When I need to get my black kitty, Josie, to the vet, I'm very, very evil. She's addicted to treats. Have you ever seen that episode of Family Guy with the greasy underwear guy who's following a line of candy? He goes "Ooo, piece of candy. Ooo, piece of candy" and so on. Well, I do that to Josie, and she'll walk right into the crate before she realizes what's going on. It's mean and she hates me for hours afterward, but then I just pull out the bag of treats again and we're all good.


----------



## Carrien (Jan 30, 2011)

Thank you, thank you everyone so many great ideas....I'll pick up some catnip this week and try it out ahead of time to see if we get happy stoned or uncontrollable entity cat. She has catnip toys but doesn't seem interested....but hey I'll try anything to make this as least traumatic as possible for her.

Much appreciated, thanks


----------



## talleylynn (Apr 24, 2009)

Does anyone know if Feliway would work to calm cats as they adjust to living with each other.

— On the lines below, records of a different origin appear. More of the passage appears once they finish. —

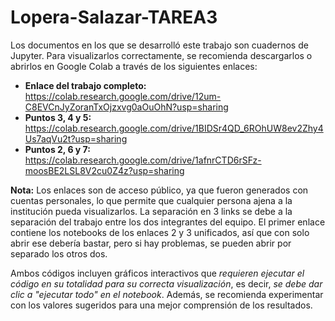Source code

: # Lopera-Salazar-TAREA3

Los documentos en los que se desarrolló este trabajo son cuadernos de Jupyter. Para visualizarlos correctamente, se recomienda descargarlos o abrirlos en Google Colab a través de los siguientes enlaces:  

- **Enlace del trabajo completo:** https://colab.research.google.com/drive/12um-C8EVCnJyZoranTxOjzxvg0aOuOhN?usp=sharing
- **Puntos 3, 4 y 5:** https://colab.research.google.com/drive/1BIDSr4QD_6ROhUW8ev2Zhy4Us7aqVu2t?usp=sharing  
- **Puntos 2, 6 y 7:** https://colab.research.google.com/drive/1afnrCTD6rSFz-moosBE2LSL8V2cu0Z4z?usp=sharing

**Nota:** Los enlaces son de acceso público, ya que fueron generados con cuentas personales, lo que permite que cualquier persona ajena a la institución pueda visualizarlos. La separación en 3 links se debe a la separación del trabajo entre los dos integrantes del equipo. El primer enlace contiene los notebooks de los enlaces 2 y 3 unificados, así que con solo abrir ese debería bastar, pero si hay problemas, se pueden abrir por separado los otros dos. 

Ambos códigos incluyen gráficos interactivos que *requieren ejecutar el código en su totalidad para su correcta visualización*, es decir, *se debe dar clic a "ejecutar todo" en el notebook*. Además, se recomienda experimentar con los valores sugeridos para una mejor comprensión de los resultados.
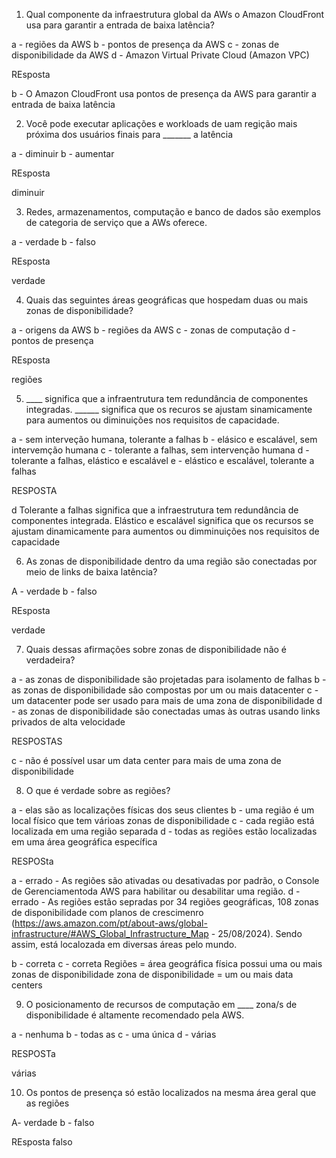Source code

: 1. Qual componente da infraestrutura global da AWs o Amazon CloudFront usa para garantir a entrada de baixa latência?

a - regiões da AWS
b - pontos de presença da AWS
c - zonas de disponibilidade da AWS
d - Amazon Virtual Private Cloud (Amazon VPC)

REsposta

b - O Amazon CloudFront usa pontos de presença da AWS para garantir a entrada de baixa latência



2. Você pode executar aplicações e workloads de uam regição mais próxima dos usuários finais para _______ a latência

a - diminuir
b - aumentar

REsposta

diminuir

3. Redes, armazenamentos, computação e banco de dados são exemplos de categoria de serviço que a AWs oferece.

a - verdade
b - falso

REsposta

verdade

4. Quais das seguintes áreas geográficas que hospedam duas ou mais zonas de disponibilidade?

a - origens da AWS
b - regiões da AWS
c - zonas de computação
d - pontos de presença

REsposta

regiões

5. ____ significa que a infraentrutura tem redundância de componentes integradas. ______ significa que os recuros se ajustam sinamicamente para aumentos ou diminuições nos requisitos de capacidade.

a - sem interveção humana, tolerante a falhas
b - elásico e escalável, sem intervemção humana
c - tolerante a falhas, sem intervenção humana
d - tolerante a falhas, elástico e escalável
e - elástico e escalável, tolerante a falhas

RESPOSTA

d
Tolerante a falhas significa que a infraestrutura tem redundância de componentes integrada. Elástico e escalável significa que os recursos se ajustam dinamicamente para aumentos ou dimminuições nos requisitos de capacidade

6. As zonas de disponibilidade dentro da uma região são conectadas por meio de links de baixa latência?

A - verdade
b - falso

REsposta

verdade

7. Quais dessas afirmações sobre zonas de disponibilidade não é verdadeira?

a -  as zonas de disponibilidade são projetadas para isolamento de falhas
b - as zonas de disponibilidade são compostas por um ou mais datacenter
c - um datacenter pode ser usado para mais de uma zona de disponibilidade
d - as zonas de disponibilidade são conectadas umas às outras usando links privados de alta velocidade

RESPOSTAS

c - não é possível usar um data center para mais de uma zona de disponibilidade

8. O que é verdade sobre as regiões?

a - elas são as localizações físicas dos seus clientes
b - uma região é um local físico que tem várioas zonas de disponibilidade
c - cada região está localizada em uma região separada
d - todas as regiões estão localizadas em uma área geográfica específica

RESPOSta


a - errado -  As regiões são ativadas ou desativadas por padrão, o Console de Gerenciamentoda AWS para habilitar ou desabilitar uma região.
d - errado - As regiões estão sepradas por 34 regiões geográficas, 108 zonas de disponibilidade com planos de crescimenro (https://aws.amazon.com/pt/about-aws/global-infrastructure/#AWS_Global_Infrastructure_Map - 25/08/2024). Sendo assim, está localozada em diversas áreas pelo mundo.

b - correta
c - correta
Regiões = área geográfica física
possui uma ou mais zonas de disponibilidade
zona de disponibilidade = um ou mais data centers



9. O posicionamento de recursos de computação em ____ zona/s  de disponibilidade é altamente recomendado pela AWS.

a - nenhuma
b - todas as
c - uma única
d - várias

RESPOSTa

várias

10. Os pontos de presença só estão localizados na mesma área geral que as regiões

A- verdade
b - falso

REsposta
falso




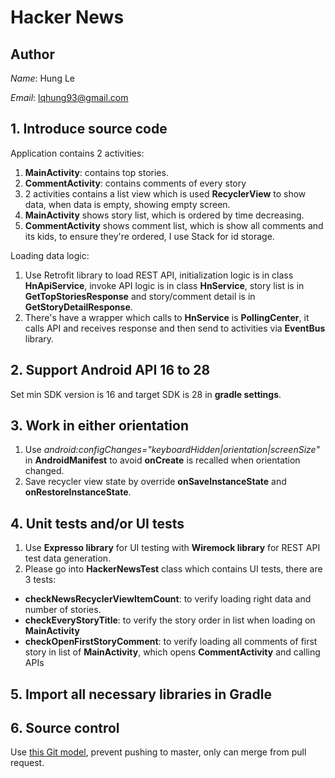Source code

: # Hacker News

## Author
*Name*: Hung Le

*Email*: [lqhung93@gmail.com](lqhung93@gmail.com)

## 1. Introduce source code
Application contains 2 activities:

1. **MainActivity**: contains top stories.
2. **CommentActivity**: contains comments of every story
3. 2 activities contains a list view which is used **RecyclerView** to show data, when data is empty, showing empty screen.
4. **MainActivity** shows story list, which is ordered by time decreasing.
5. **CommentActivity** shows comment list, which is show all comments and its kids, to ensure they're ordered, I use Stack for id storage.

Loading data logic:

1. Use Retrofit library to load REST API, initialization logic is in class **HnApiService**, invoke API logic is in class **HnService**, story list is in **GetTopStoriesResponse** and story/comment detail is in **GetStoryDetailResponse**.
2. There's have a wrapper which calls to **HnService** is **PollingCenter**, it calls API and receives response and then send to activities via **EventBus** library.

## 2. Support Android API 16 to 28
Set min SDK version is 16 and target SDK is 28 in **gradle settings**.

## 3. Work in either orientation
1. Use *android:configChanges="keyboardHidden|orientation|screenSize"* in **AndroidManifest** to avoid **onCreate** is recalled when orientation changed.
2. Save recycler view state by override **onSaveInstanceState** and **onRestoreInstanceState**.

## 4. Unit tests and/or UI tests
1. Use **Expresso library** for UI testing with **Wiremock library** for REST API test data generation.
2. Please go into **HackerNewsTest** class which contains UI tests, there are 3 tests:
 * **checkNewsRecyclerViewItemCount**: to verify loading right data and number of stories.
 * **checkEveryStoryTitle**: to verify the story order in list when loading on **MainActivity**
 * **checkOpenFirstStoryComment**: to verify loading all comments of first story in list of **MainActivity**, which opens **CommentActivity** and calling APIs


## 5. Import all necessary libraries in Gradle

## 6. Source control
Use [this Git model](https://nvie.com/posts/a-successful-git-branching-model), prevent pushing to master, only can merge from pull request.
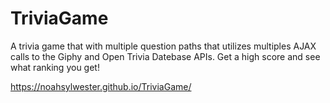 # TriviaGame

A trivia game that with multiple question paths that utilizes multiples AJAX calls to the Giphy and Open Trivia Datebase APIs. Get a high score and see what ranking you get!

https://noahsylwester.github.io/TriviaGame/
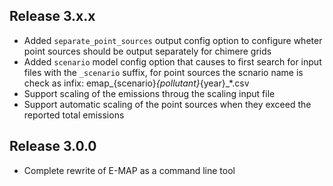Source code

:Release 3.x.x
-------------
- Added `separate_point_sources` output config option to configure wheter point sources should be output separately for chimere grids
- Added `scenario` model config option that causes to first search for input files with the `_scenario` suffix, for point sources the scnario name is check as infix: emap_{scenario}_{pollutant}_{year}_*.csv
- Support scaling of the emissions throug the scaling input file
- Support automatic scaling of the point sources when they exceed the reported total emissions

Release 3.0.0
-------------
- Complete rewrite of E-MAP as a command line tool
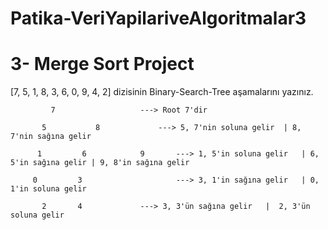 # Patika-VeriYapilariveAlgoritmalar3

# 3- Merge Sort Project





[7, 5, 1, 8, 3, 6, 0, 9, 4, 2] dizisinin Binary-Search-Tree aşamalarını yazınız.


			 7                   ---> Root 7'dir

		   5           8             ---> 5, 7'nin soluna gelir  | 8, 7'nin sağına gelir

	      1         6            9       ---> 1, 5'in soluna gelir   | 6, 5'in sağına gelir | 9, 8'in sağına gelir

         0         3             	     ---> 3, 1'in sağına gelir   | 0, 1'in soluna gelir

	       2       4		     ---> 3, 3'ün sağına gelir   |  2, 3'ün soluna gelir
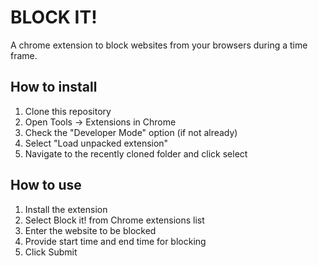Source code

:# BLOCK IT!
A chrome extension to block websites from your browsers during a time frame.

## How to install

1. Clone this repository
2. Open Tools -> Extensions in Chrome
3. Check the "Developer Mode" option (if not already)
4. Select "Load unpacked extension"
5. Navigate to the recently cloned folder and click select

## How to use

1. Install the extension
2. Select Block it! from Chrome extensions list
3. Enter the website to be blocked
4. Provide start time and end time for blocking
5. Click Submit

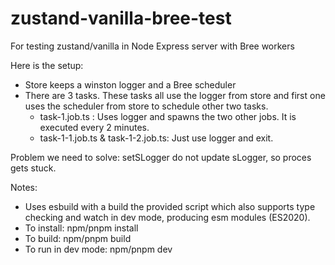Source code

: # zustand-vanilla-bree-test

For testing zustand/vanilla in Node Express server with Bree workers

Here is the setup:

- Store keeps a winston logger and a Bree scheduler
- There are 3 tasks. These tasks all use the logger from store and first one uses the scheduler from store to schedule other two tasks.
  - task-1.job.ts : Uses logger and spawns the two other jobs. It is executed every 2 minutes.
  - task-1-1.job.ts & task-1-2.job.ts: Just use logger and exit.

Problem we need to solve: setSLogger do not update sLogger, so proces gets stuck.

Notes:

- Uses esbuild with a build the provided script which also supports type checking and watch in dev mode, producing esm modules (ES2020).
- To install: npm/pnpm install
- To build: npm/pnpm build
- To run in dev mode: npm/pnpm dev
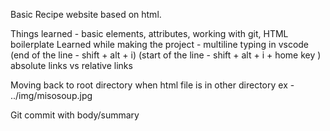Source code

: Basic Recipe website based on html. 

Things learned - basic elements, attributes, working with git, HTML boilerplate
Learned while making the project - multiline typing in vscode 
(end of the line - shift + alt + i)
(start of the line - shift + alt + i + home key )
absolute links vs relative links

Moving back to root directory when html file is in other directory 
ex - ../img/misosoup.jpg

Git commit with body/summary
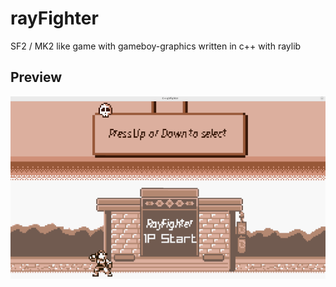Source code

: # rayFighter

SF2 / MK2 like game with gameboy-graphics written in c++ with raylib

## Preview

![](https://github.com/weitnow/rayFighter/blob/master/preview.png)
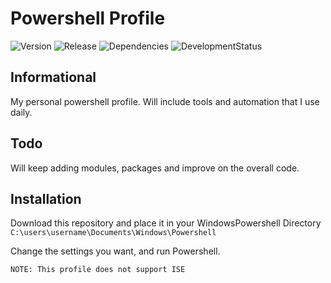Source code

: # Powershell Profile
![Version](https://img.shields.io/badge/Version-1.0-brightgreen.svg)
![Release](https://img.shields.io/badge/Stable-brightblue.svg)
![Dependencies](https://img.shields.io/badge/Dependencies-up%20to%20date-brightgreen.svg)
![DevelopmentStatus](https://img.shields.io/badge/Development%20Status-early%20alpha-brightred.svg)

## Informational
My personal powershell profile. Will include tools and automation that I use daily. 

## Todo
Will keep adding modules, packages and improve on the overall code. 

## Installation
Download this repository and place it in your WindowsPowershell Directory
`C:\users\username\Documents\Windows\Powershell`

Change the settings you want, and run Powershell. 

`NOTE: This profile does not support ISE`
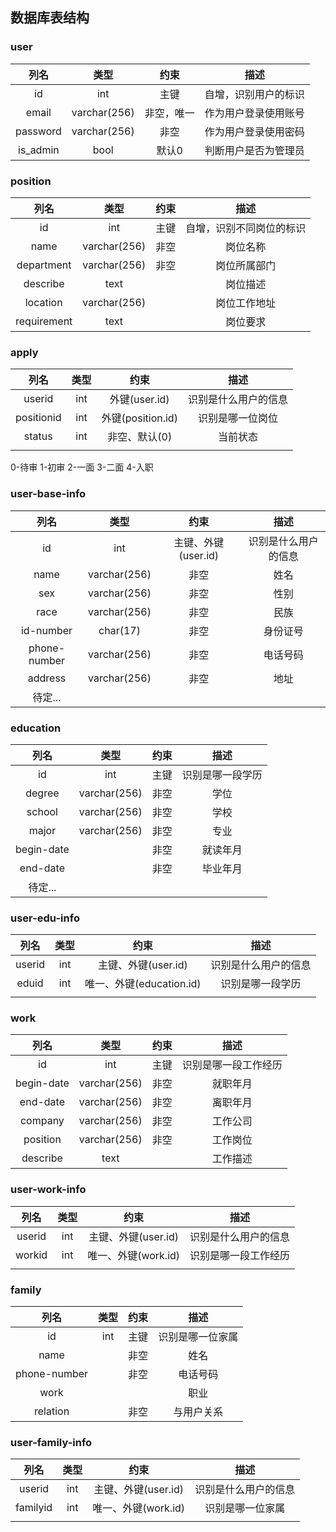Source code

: ## 数据库表结构

### user

|   列名   |     类型     |    约束    |         描述         |
| :------: | :----------: | :--------: | :------------------: |
|    id    |     int      |    主键    | 自增，识别用户的标识 |
|  email   | varchar(256) | 非空，唯一 | 作为用户登录使用账号 |
| password | varchar(256) |    非空    | 作为用户登录使用密码 |
| is_admin |     bool     |   默认0    | 判断用户是否为管理员 |

### position

|    列名     |     类型     | 约束 |           描述           |
| :---------: | :----------: | :--: | :----------------------: |
|     id      |     int      | 主键 | 自增，识别不同岗位的标识 |
|    name     | varchar(256) | 非空 |         岗位名称         |
| department  | varchar(256) | 非空 |       岗位所属部门       |
|  describe   |     text     |      |         岗位描述         |
|  location   | varchar(256) |      |       岗位工作地址       |
| requirement |     text     |      |         岗位要求         |

### apply

|    列名    | 类型 |       约束       |         描述         |
| :--------: | :--: | :--------------: | :------------------: |
|   userid   | int  |  外键(user.id)   | 识别是什么用户的信息 |
| positionid | int  | 外键(position.id) |   识别是哪一位岗位   |
|   status   | int  |  非空、默认(0)   |       当前状态       |
|            |      |                  |                      |

0-待审	1-初审	2-一面	3-二面	4-入职

### user-base-info

|     列名     |     类型     |        约束         |         描述         |
| :----------: | :----------: | :-----------------: | :------------------: |
|      id      |     int      | 主键、外键(user.id) | 识别是什么用户的信息 |
|     name     | varchar(256) |        非空         |         姓名         |
|     sex      | varchar(256) |        非空         |         性别         |
|     race     | varchar(256) |        非空         |         民族         |
|  id-number   |   char(17)   |        非空         |       身份证号       |
| phone-number | varchar(256) |        非空         |       电话号码       |
|   address    | varchar(256) |        非空         |         地址         |
|   待定...    |              |                     |                      |

### education

|     列名     |     类型     |        约束         |         描述         |
| :----------: | :----------: | :-----------------: | :------------------: |
| id | int | 主键 | 识别是哪一段学历 |
| degree | varchar(256) | 非空 | 学位 |
| school | varchar(256) | 非空 | 学校 |
| major | varchar(256) | 非空 | 专业 |
| begin-date | | 非空 | 就读年月 |
| end-date | | 非空 | 毕业年月 |
| 待定... | |  |  |

### user-edu-info

|  列名  | 类型 |           约束           |         描述         |
| :----: | :--: | :----------------------: | :------------------: |
| userid | int  |   主键、外键(user.id)    | 识别是什么用户的信息 |
| eduid  | int  | 唯一、外键(education.id) |   识别是哪一段学历   |
|        |      |                          |                      |

### work

|    列名    | 类型 | 约束 |         描述         |
| :--------: | :--: | :--: | :------------------: |
|     id     | int  | 主键 | 识别是哪一段工作经历 |
| begin-date | varchar(256) | 非空 |       就职年月       |
| end-date | varchar(256) | 非空 | 离职年月 |
| company | varchar(256) | 非空 | 工作公司 |
| position | varchar(256) | 非空 | 工作岗位 |
| describe | text |  | 工作描述 |

### user-work-info
|  列名  | 类型 |        约束         |         描述         |
| :----: | :--: | :-----------------: | :------------------: |
| userid | int  | 主键、外键(user.id) | 识别是什么用户的信息 |
| workid | int  | 唯一、外键(work.id) | 识别是哪一段工作经历 |
|        |      |                     |                      |

### family

|     列名     | 类型 | 约束 |       描述       |
| :----------: | :--: | :--: | :--------------: |
|      id      | int  | 主键 | 识别是哪一位家属 |
|     name     |      | 非空 |       姓名       |
| phone-number |      | 非空 |     电话号码     |
|     work     |      |      |       职业       |
|   relation   |      | 非空 |    与用户关系    |

### user-family-info

|   列名   | 类型 |        约束         |         描述         |
| :------: | :--: | :-----------------: | :------------------: |
|  userid  | int  | 主键、外键(user.id) | 识别是什么用户的信息 |
| familyid | int  | 唯一、外键(work.id) |   识别是哪一位家属   |
|          |      |                     |                      |
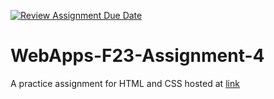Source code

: [![Review Assignment Due Date](https://classroom.github.com/assets/deadline-readme-button-24ddc0f5d75046c5622901739e7c5dd533143b0c8e959d652212380cedb1ea36.svg)](https://classroom.github.com/a/4tKarLeg)
# WebApps-F23-Assignment-4
A practice assignment for HTML and CSS
hosted at [link](https://44-563-webapps-f23.github.io/44563-webapps-f23-assignment4-S567645/playpart.html)
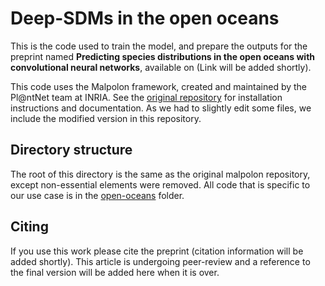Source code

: # Deep-SDMs in the open oceans

This is the code used to train the model, and prepare the outputs for the preprint named **Predicting species distributions in the open oceans with convolutional neural networks**, available on (Link will be added shortly).

This code uses the Malpolon framework, created and maintained by the Pl@ntNet team at INRIA.
See the [original repository](https://github.com/plantnet/malpolon) for installation instructions and documentation.
As we had to slightly edit some files, we include the modified version in this repository.

## Directory structure

The root of this directory is the same as the original malpolon repository, except non-essential elements were removed.
All code that is specific to our use case is in the [open-oceans](open-oceans) folder.

## Citing

If you use this work please cite the preprint (citation information will be added shortly).
This article is undergoing peer-review and a reference to the final version will be added here when it is over.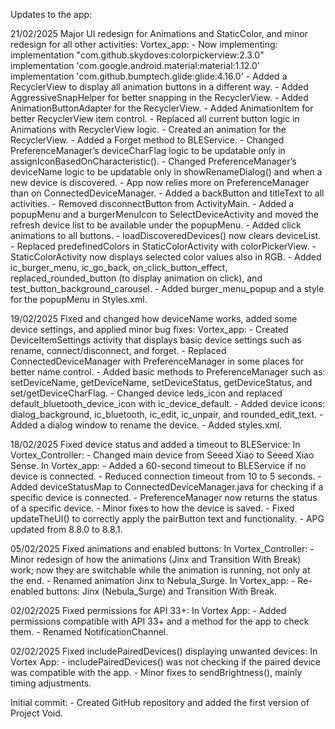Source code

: Updates to the app:

21/02/2025
Major UI redesign for Animations and StaticColor, and minor redesign for all other activities:
    Vortex_app:
        - Now implementing:
              implementation "com.github.skydoves:colorpickerview:2.3.0"
              implementation 'com.google.android.material:material:1.12.0'
              implementation 'com.github.bumptech.glide:glide:4.16.0'
        - Added a RecyclerView to display all animation buttons in a different way.
        - Added AggressiveSnapHelper for better snapping in the RecyclerView.
        - Added AnimationButtonAdapter for the RecyclerView.
        - Added AnimationItem for better RecyclerView item control.
        - Replaced all current button logic in Animations with RecyclerView logic.
        - Created an animation for the RecyclerView.
        - Added a Forget method to BLEService.
        - Changed PreferenceManager’s deviceCharFlag logic to be updatable only in assignIconBasedOnCharacteristic().
        - Changed PreferenceManager’s deviceName logic to be updatable only in showRenameDialog() and when a new device is discovered.
        - App now relies more on PreferenceManager than on ConnectedDeviceManager.
        - Added a backButton and titleText to all activities.
        - Removed disconnectButton from ActivityMain.
        - Added a popupMenu and a burgerMenuIcon to SelectDeviceActivity and moved the refresh device list to be available under the popupMenu.
        - Added click animations to all buttons.
        - loadDiscoveredDevices() now clears deviceList.
        - Replaced predefinedColors in StaticColorActivity with colorPickerView.
        - StaticColorActivity now displays selected color values also in RGB.
        - Added ic_burger_menu, ic_go_back, on_click_button_effect, replaced_rounded_button (to display animation on click), and test_button_background_carousel.
        - Added burger_menu_popup and a style for the popupMenu in Styles.xml.

19/02/2025
Fixed and changed how deviceName works, added some device settings, and applied minor bug fixes:
    Vortex_app:
        - Created DeviceItemSettings activity that displays basic device settings such as rename, connect/disconnect, and forget.
        - Replaced ConnectedDeviceManager with PreferenceManager in some places for better name control.
        - Added basic methods to PreferenceManager such as: setDeviceName, getDeviceName, setDeviceStatus, getDeviceStatus, and set/getDeviceCharFlag.
        - Changed device leds_icon and replaced default_bluetooth_device_icon with ic_device_default.
        - Added device icons: dialog_background, ic_bluetooth, ic_edit, ic_unpair, and rounded_edit_text.
        - Added a dialog window to rename the device.
        - Added styles.xml.

18/02/2025
Fixed device status and added a timeout to BLEService:
    In Vortex_Controller:
        - Changed main device from Seeed Xiao to Seeed Xiao Sense.
    In Vortex_app:
        - Added a 60-second timeout to BLEService if no device is connected.
        - Reduced connection timeout from 10 to 5 seconds.
        - Added deviceStatusMap to ConnectedDeviceManager.java for checking if a specific device is connected.
        - PreferenceManager now returns the status of a specific device.
        - Minor fixes to how the device is saved.
        - Fixed updateTheUI() to correctly apply the pairButton text and functionality.
        - APG updated from 8.8.0 to 8.8.1.

05/02/2025
Fixed animations and enabled buttons:
    In Vortex_Controller:
        - Minor redesign of how the animations (Jinx and Transition With Break) work; now they are switchable while the animation is running, not only at the end.
        - Renamed animation Jinx to Nebula_Surge.
    In Vortex_app:
        - Re-enabled buttons: Jinx (Nebula_Surge) and Transition With Break.

02/02/2025
Fixed permissions for API 33+:
    In Vortex App:
        - Added permissions compatible with API 33+ and a method for the app to check them.
        - Renamed NotificationChannel.

02/02/2025
Fixed includePairedDevices() displaying unwanted devices:
    In Vortex App:
        - includePairedDevices() was not checking if the paired device was compatible with the app.
        - Minor fixes to sendBrightness(), mainly timing adjustments.

Initial commit:
    - Created GitHub repository and added the first version of Project Void.
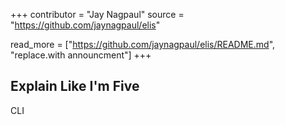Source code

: +++
contributor = "Jay Nagpaul"
source = "https://github.com/jaynagpaul/elis"

read_more = ["https://github.com/jaynagpaul/elis/README.md", "replace.with announcment"]
+++

## Explain Like I'm Five

CLI
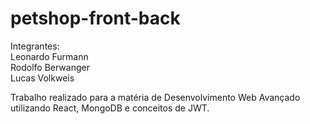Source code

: # petshop-front-back

Integrantes:
<br>
Leonardo Furmann
<br>
Rodolfo Berwanger
<br>
Lucas Volkweis

Trabalho realizado para a matéria de Desenvolvimento Web Avançado utilizando React, MongoDB e conceitos de JWT.
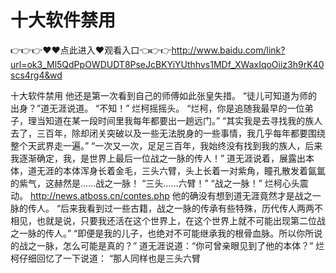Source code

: # 十大软件禁用

👉👉👉♥♥点此进入♥观看入口👈👉👉http://www.baidu.com/link?url=ok3_Ml5QdPpOWDUDT8PseJcBKYiYUthhvs1MDf_XWaxIqoOiiz3h9rK40scs4rg4&wd

十大软件禁用
他还是第一次看到自己的师傅如此张皇失措。
    “徒儿可知道为师的出身？”道无涯说道。
    “不知！”
    烂柯摇摇头。
    “烂柯，你是追随我最早的一位弟子，理当知道在某一段时间里我每年都要出一趟远门。”
    “其实我是去寻找我的族人去了，三百年，除却闭关突破以及一些无法脱身的一些事情，我几乎每年都要围绕整个天武界走一遍。”
    “一次又一次，足足三百年，我始终没有找到我的族人，后来我逐渐确定，我，是世界上最后一位战之一脉的传人！”
    道无涯说着，展露出本体，道无涯的本体浑身长着金毛，三头六臂，头上长着一对紫角，瞳孔散发着氤氲的紫气，这赫然是……战之一脉！
    “三头……六臂！”
    “战之一脉！”
    烂柯心头震动。
    http://news.atboss.cn/contes.php
    他的确没有想到道无涯竟然才是战之一脉的传人。
    “后来我看到过一些古籍，战之一脉的传承有些特殊，历代传人两两不相见，也就是说，只要我还活在这个世界上，在这个世界上就不可能出现第二位战之一脉的传人。”
    “即便是我的儿子，也绝对不可能继承我的根骨血脉。所以你所说的战之一脉，怎么可能是真的？”
    道无涯说道：“你可曾亲眼见到了他的本体？”
    烂柯仔细回忆了一下说道：
    “那人同样也是三头六臂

I have a sort of war going on between my long-time resident cat and the two new ones I adopted a month ago. It's especially noticeable between the two females, but the male takes his licks too. Amazingly, he never retaliates - just slinks away as if nothing happened. I'm really looking for a way to end these skirmishes so we can all live in some kind of peace.


----------



## rayhensley (Apr 16, 2011)

I wish I had a cat.

Something Louis CK said comes to mind:

"I'd like to name my kid (or cat) a whole phrase, you know, something like 'Ladies and Gentlemen'. That'll be a cool name for a kid (or cat). "This is my son, Ladies and Gentlemen"... Then when he gets out of hand I get to go "Ladies and Gentlemen, please!"


----------



## Amyshojai (May 3, 2010)

talleylynn said:


> Does anyone know if Feliway would work to calm cats as they adjust to living with each other.
> 
> I have a sort of war going on between my long-time resident cat and the two new ones I adopted a month ago. It's especially noticeable between the two females, but the male takes his licks too. Amazingly, he never retaliates - just slinks away as if nothing happened. I'm really looking for a way to end these skirmishes so we can all live in some kind of peace.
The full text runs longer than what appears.